はじめに
言語処理100本ノックというNLPに関する問題集が東京工業大学によって作成、管理されています。
この記事では、「第6章: 機械学習」について回答例を紹介します。
50. データの入手・整形
News Aggregator Data Set をダウンロードし、以下の要領で学習データ(
train.txt
),検証データ(valid.txt
),評価データ(test.txt
)を作成せよ.
- ダウンロードした zip ファイルを解凍し,
readme.txt
の説明を読む.- 情報源(publisher)が”Reuters”, “Huffington Post”, “Businessweek”, “Contactmusic.com”, “Daily Mail”の事例(記事)のみを抽出する.
- 抽出された事例をランダムに並び替える.
- 抽出された事例の 80%を学習データ,残りの 10%ずつを検証データと評価データに分割し,それぞれ
train.txt
,valid.txt
,test.txt
というファイル名で保存する.ファイルには,1行に1事例を書き出すこととし,カテゴリ名と記事見出しのタブ区切り形式とせよ(このファイルは後に問題 70 で再利用する).学習データと評価データを作成したら,各カテゴリの事例数を確認せよ.

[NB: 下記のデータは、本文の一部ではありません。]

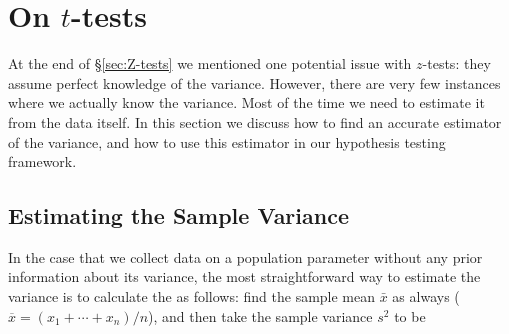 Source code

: 
\section{On $t$-tests} \label{sec:T-tests}



At the end of \S\ref{sec:Z-tests} we mentioned one potential issue with $z$-tests: they assume perfect knowledge of the variance. However, there are very few instances where we actually know the variance. Most of the time we need to estimate it from the data itself. In this section we discuss how to find an accurate estimator of the variance, and how to use this estimator in our hypothesis testing framework.














\subsection{Estimating the Sample Variance}



In the case that we collect data on a population parameter without any prior information about its variance, the most straightforward way to estimate the variance is to calculate the  as follows: find the sample mean $\bar{x}$ as always ($\overline{x} = (x_1+\cdots+x_n)/n$), and then take the sample variance $s^2$ to be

!wget https://archive.ics.uci.edu/ml/machine-learning-databases/00359/NewsAggregatorDataset.zip
!unzip ./NewsAggregatorDataset.zip
!wc -l ./newsCorpora.csv
>> 422937 ./newsCorpora.csv
!head -5 ./newsCorpora.csv
>> 1 Fed official says weak data caused by weather, should not slow taper http://www.latimes.com/business/money/la-fi-mo-federal-reserve-plosser-stimulus-economy-20140310,0,1312750.story\?track=rss Los Angeles Times b ddUyU0VZz0BRneMioxUPQVP6sIxvM www.latimes.com 1394470370698
>> 2 Fed's Charles Plosser sees high bar for change in pace of tapering http://www.livemint.com/Politics/H2EvwJSK2VE6OF7iK1g3PP/Feds-Charles-Plosser-sees-high-bar-for-change-in-pace-of-ta.html Livemint b ddUyU0VZz0BRneMioxUPQVP6sIxvM www.livemint.com 1394470371207
>> 3 US open: Stocks fall after Fed official hints at accelerated tapering http://www.ifamagazine.com/news/us-open-stocks-fall-after-fed-official-hints-at-accelerated-tapering-294436 IFA Magazine b ddUyU0VZz0BRneMioxUPQVP6sIxvM www.ifamagazine.com 1394470371550
>> 4 Fed risks falling 'behind the curve', Charles Plosser says http://www.ifamagazine.com/news/fed-risks-falling-behind-the-curve-charles-plosser-says-294430 IFA Magazine b ddUyU0VZz0BRneMioxUPQVP6sIxvM www.ifamagazine.com 1394470371793
>> 5 Fed's Plosser: Nasty Weather Has Curbed Job Growth http://www.moneynews.com/Economy/federal-reserve-charles-plosser-weather-job-growth/2014/03/10/id/557011 Moneynews b ddUyU0VZz0BRneMioxUPQVP6sIxvM www.moneynews.com 1394470372027
import pandas as pd
df = pd.read_csv(
'./newsCorpora.csv',
header=None,
sep='\t',
names=['ID', 'TITLE', 'URL', 'PUBLISHER', 'CATEGORY', 'STORY', 'HOSTNAME', 'TIMESTAMP']
)
# extract data
df = df.loc[df['PUBLISHER'].isin(['Reuters', 'Huffington Post', 'Businessweek', 'Contactmusic.com', 'Daily Mail']), ['TITLE', 'CATEGORY']]
print(df.sample(5))
>> TITLE CATEGORY
>> 360406 David Arquette gets engaged to Christina McLarty e
>> 110548 Beyonce - Beyonce Makes Surprise Appearance At... e
>> 266665 Airlines struggling to break even will make 'l... b
>> 100350 $84000 For A 12-Week Treatment? Pharma Trade G... m
>> 20232 Study To Test 'Chocolate Pills' For Heart Health m
from sklearn.model_selection import train_test_split
# split data
train, valid_test = train_test_split(
df,
test_size=0.2,
shuffle=True,
random_state=42,
stratify=df['CATEGORY']
)
valid, test = train_test_split(
valid_test,
test_size=0.5,
shuffle=True,
random_state=42,
stratify=valid_test['CATEGORY']
)
# save data
train.to_csv('./train.txt', sep='\t', index=False)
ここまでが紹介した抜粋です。